DATASET RECORDS:
=====
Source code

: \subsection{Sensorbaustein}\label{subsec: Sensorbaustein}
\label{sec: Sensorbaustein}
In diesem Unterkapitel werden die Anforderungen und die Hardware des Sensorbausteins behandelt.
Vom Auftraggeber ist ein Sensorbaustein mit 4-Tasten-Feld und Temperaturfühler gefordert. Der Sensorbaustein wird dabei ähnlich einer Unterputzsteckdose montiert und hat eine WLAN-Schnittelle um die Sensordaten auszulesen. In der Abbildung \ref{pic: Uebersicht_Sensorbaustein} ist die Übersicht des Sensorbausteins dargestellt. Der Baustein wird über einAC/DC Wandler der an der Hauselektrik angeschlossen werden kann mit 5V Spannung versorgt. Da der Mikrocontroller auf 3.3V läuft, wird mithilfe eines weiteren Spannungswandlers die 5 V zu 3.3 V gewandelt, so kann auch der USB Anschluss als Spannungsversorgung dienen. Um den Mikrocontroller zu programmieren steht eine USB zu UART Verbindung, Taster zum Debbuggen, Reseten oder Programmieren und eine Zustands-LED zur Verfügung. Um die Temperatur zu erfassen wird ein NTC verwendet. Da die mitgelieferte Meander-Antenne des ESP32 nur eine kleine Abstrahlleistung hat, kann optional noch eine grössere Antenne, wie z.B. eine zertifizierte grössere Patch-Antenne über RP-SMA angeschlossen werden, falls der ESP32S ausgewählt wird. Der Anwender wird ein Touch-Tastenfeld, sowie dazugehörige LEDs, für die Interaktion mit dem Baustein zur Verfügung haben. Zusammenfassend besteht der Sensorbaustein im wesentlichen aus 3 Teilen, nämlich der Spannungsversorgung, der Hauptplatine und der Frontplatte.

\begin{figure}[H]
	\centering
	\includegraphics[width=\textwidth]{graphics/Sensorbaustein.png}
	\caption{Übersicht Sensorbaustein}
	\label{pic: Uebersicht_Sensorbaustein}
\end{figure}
=====
WHAT THE EXERCISE ASKS: Word for word, extract all the records.

RESULT OF THE TASK:
Source code

: \subsection{Sensorbaustein}\label{subsec: Sensorbaustein}
\label{sec: Sensorbaustein}
In diesem Unterkapitel werden die Anforderungen und die Hardware des Sensorbausteins behandelt.
Vom Auftraggeber ist ein Sensorbaustein mit 4-Tasten-Feld und Temperaturfühler gefordert. Der Sensorbaustein wird dabei ähnlich einer Unterputzsteckdose montiert und hat eine WLAN-Schnittelle um die Sensordaten auszulesen. In der Abbildung \ref{pic: Uebersicht_Sensorbaustein} ist die Übersicht des Sensorbausteins dargestellt. Der Baustein wird über einAC/DC Wandler der an der Hauselektrik angeschlossen werden kann mit 5V Spannung versorgt. Da der Mikrocontroller auf 3.3V läuft, wird mithilfe eines weiteren Spannungswandlers die 5 V zu 3.3 V gewandelt, so kann auch der USB Anschluss als Spannungsversorgung dienen. Um den Mikrocontroller zu programmieren steht eine USB zu UART Verbindung, Taster zum Debbuggen, Reseten oder Programmieren und eine Zustands-LED zur Verfügung. Um die Temperatur zu erfassen wird ein NTC verwendet. Da die mitgelieferte Meander-Antenne des ESP32 nur eine kleine Abstrahlleistung hat, kann optional noch eine grössere Antenne, wie z.B. eine zertifizierte grössere Patch-Antenne über RP-SMA angeschlossen werden, falls der ESP32S ausgewählt wird. Der Anwender wird ein Touch-Tastenfeld, sowie dazugehörige LEDs, für die Interaktion mit dem Baustein zur Verfügung haben. Zusammenfassend besteht der Sensorbaustein im wesentlichen aus 3 Teilen, nämlich der Spannungsversorgung, der Hauptplatine und der Frontplatte.

\begin{figure}[H]
	\centering
	\includegraphics[width=\textwidth]{graphics/Sensorbaustein.png}
	\caption{Übersicht Sensorbaustein}
	\label{pic: Uebersicht_Sensorbaustein}
\end{figure}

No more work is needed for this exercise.